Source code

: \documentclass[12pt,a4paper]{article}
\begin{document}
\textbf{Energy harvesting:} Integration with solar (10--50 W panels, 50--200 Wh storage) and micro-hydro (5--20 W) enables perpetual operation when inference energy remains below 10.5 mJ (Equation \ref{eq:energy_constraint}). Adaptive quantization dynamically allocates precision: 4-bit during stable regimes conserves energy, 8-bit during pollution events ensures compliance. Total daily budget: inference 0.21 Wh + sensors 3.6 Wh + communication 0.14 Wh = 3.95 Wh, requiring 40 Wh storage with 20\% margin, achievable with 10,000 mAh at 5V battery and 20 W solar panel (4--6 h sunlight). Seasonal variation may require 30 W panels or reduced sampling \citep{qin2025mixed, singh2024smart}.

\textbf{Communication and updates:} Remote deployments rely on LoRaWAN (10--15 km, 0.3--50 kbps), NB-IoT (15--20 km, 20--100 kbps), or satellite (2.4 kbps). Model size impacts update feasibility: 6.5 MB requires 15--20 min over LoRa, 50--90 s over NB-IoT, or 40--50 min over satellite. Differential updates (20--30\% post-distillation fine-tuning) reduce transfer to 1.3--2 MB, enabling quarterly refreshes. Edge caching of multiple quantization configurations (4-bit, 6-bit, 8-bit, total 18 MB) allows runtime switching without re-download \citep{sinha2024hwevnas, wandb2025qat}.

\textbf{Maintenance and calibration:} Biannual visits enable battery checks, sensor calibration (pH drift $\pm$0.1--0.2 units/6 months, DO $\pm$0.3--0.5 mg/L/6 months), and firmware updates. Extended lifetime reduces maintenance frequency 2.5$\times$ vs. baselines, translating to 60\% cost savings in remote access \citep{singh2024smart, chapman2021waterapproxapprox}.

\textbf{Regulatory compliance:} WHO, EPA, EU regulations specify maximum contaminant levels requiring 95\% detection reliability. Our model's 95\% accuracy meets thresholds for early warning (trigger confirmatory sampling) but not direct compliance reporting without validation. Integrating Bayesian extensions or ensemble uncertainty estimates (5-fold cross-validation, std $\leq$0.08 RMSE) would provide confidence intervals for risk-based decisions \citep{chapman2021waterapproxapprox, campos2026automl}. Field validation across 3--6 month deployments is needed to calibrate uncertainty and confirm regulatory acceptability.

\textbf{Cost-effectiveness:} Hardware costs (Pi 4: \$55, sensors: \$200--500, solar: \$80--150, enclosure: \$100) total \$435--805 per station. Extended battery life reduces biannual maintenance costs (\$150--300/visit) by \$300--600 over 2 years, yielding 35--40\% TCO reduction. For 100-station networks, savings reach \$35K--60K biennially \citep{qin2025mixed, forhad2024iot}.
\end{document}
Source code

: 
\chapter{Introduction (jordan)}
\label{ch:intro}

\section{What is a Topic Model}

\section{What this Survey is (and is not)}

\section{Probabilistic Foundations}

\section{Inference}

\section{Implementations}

===

REQUIREMENT: Repeat the data in its entirety, character for character.

WRITTEN RESPONSE:
Source code

: \documentclass[12pt,a4paper]{article}
\begin{document}
\textbf{Energy harvesting:} Integration with solar (10--50 W panels, 50--200 Wh storage) and micro-hydro (5--20 W) enables perpetual operation when inference energy remains below 10.5 mJ (Equation \ref{eq:energy_constraint}). Adaptive quantization dynamically allocates precision: 4-bit during stable regimes conserves energy, 8-bit during pollution events ensures compliance. Total daily budget: inference 0.21 Wh + sensors 3.6 Wh + communication 0.14 Wh = 3.95 Wh, requiring 40 Wh storage with 20\% margin, achievable with 10,000 mAh at 5V battery and 20 W solar panel (4--6 h sunlight). Seasonal variation may require 30 W panels or reduced sampling \citep{qin2025mixed, singh2024smart}.

\textbf{Communication and updates:} Remote deployments rely on LoRaWAN (10--15 km, 0.3--50 kbps), NB-IoT (15--20 km, 20--100 kbps), or satellite (2.4 kbps). Model size impacts update feasibility: 6.5 MB requires 15--20 min over LoRa, 50--90 s over NB-IoT, or 40--50 min over satellite. Differential updates (20--30\% post-distillation fine-tuning) reduce transfer to 1.3--2 MB, enabling quarterly refreshes. Edge caching of multiple quantization configurations (4-bit, 6-bit, 8-bit, total 18 MB) allows runtime switching without re-download \citep{sinha2024hwevnas, wandb2025qat}.

\textbf{Maintenance and calibration:} Biannual visits enable battery checks, sensor calibration (pH drift $\pm$0.1--0.2 units/6 months, DO $\pm$0.3--0.5 mg/L/6 months), and firmware updates. Extended lifetime reduces maintenance frequency 2.5$\times$ vs. baselines, translating to 60\% cost savings in remote access \citep{singh2024smart, chapman2021waterapproxapprox}.

\textbf{Regulatory compliance:} WHO, EPA, EU regulations specify maximum contaminant levels requiring 95\% detection reliability. Our model's 95\% accuracy meets thresholds for early warning (trigger confirmatory sampling) but not direct compliance reporting without validation. Integrating Bayesian extensions or ensemble uncertainty estimates (5-fold cross-validation, std $\leq$0.08 RMSE) would provide confidence intervals for risk-based decisions \citep{chapman2021waterapproxapprox, campos2026automl}. Field validation across 3--6 month deployments is needed to calibrate uncertainty and confirm regulatory acceptability.

\textbf{Cost-effectiveness:} Hardware costs (Pi 4: \$55, sensors: \$200--500, solar: \$80--150, enclosure: \$100) total \$435--805 per station. Extended battery life reduces biannual maintenance costs (\$150--300/visit) by \$300--600 over 2 years, yielding 35--40\% TCO reduction. For 100-station networks, savings reach \$35K--60K biennially \citep{qin2025mixed, forhad2024iot}.
\end{document}
Source code

: 
\chapter{Introduction (jordan)}
\label{ch:intro}

\section{What is a Topic Model}

\section{What this Survey is (and is not)}

\section{Probabilistic Foundations}

\section{Inference}

\section{Implementations}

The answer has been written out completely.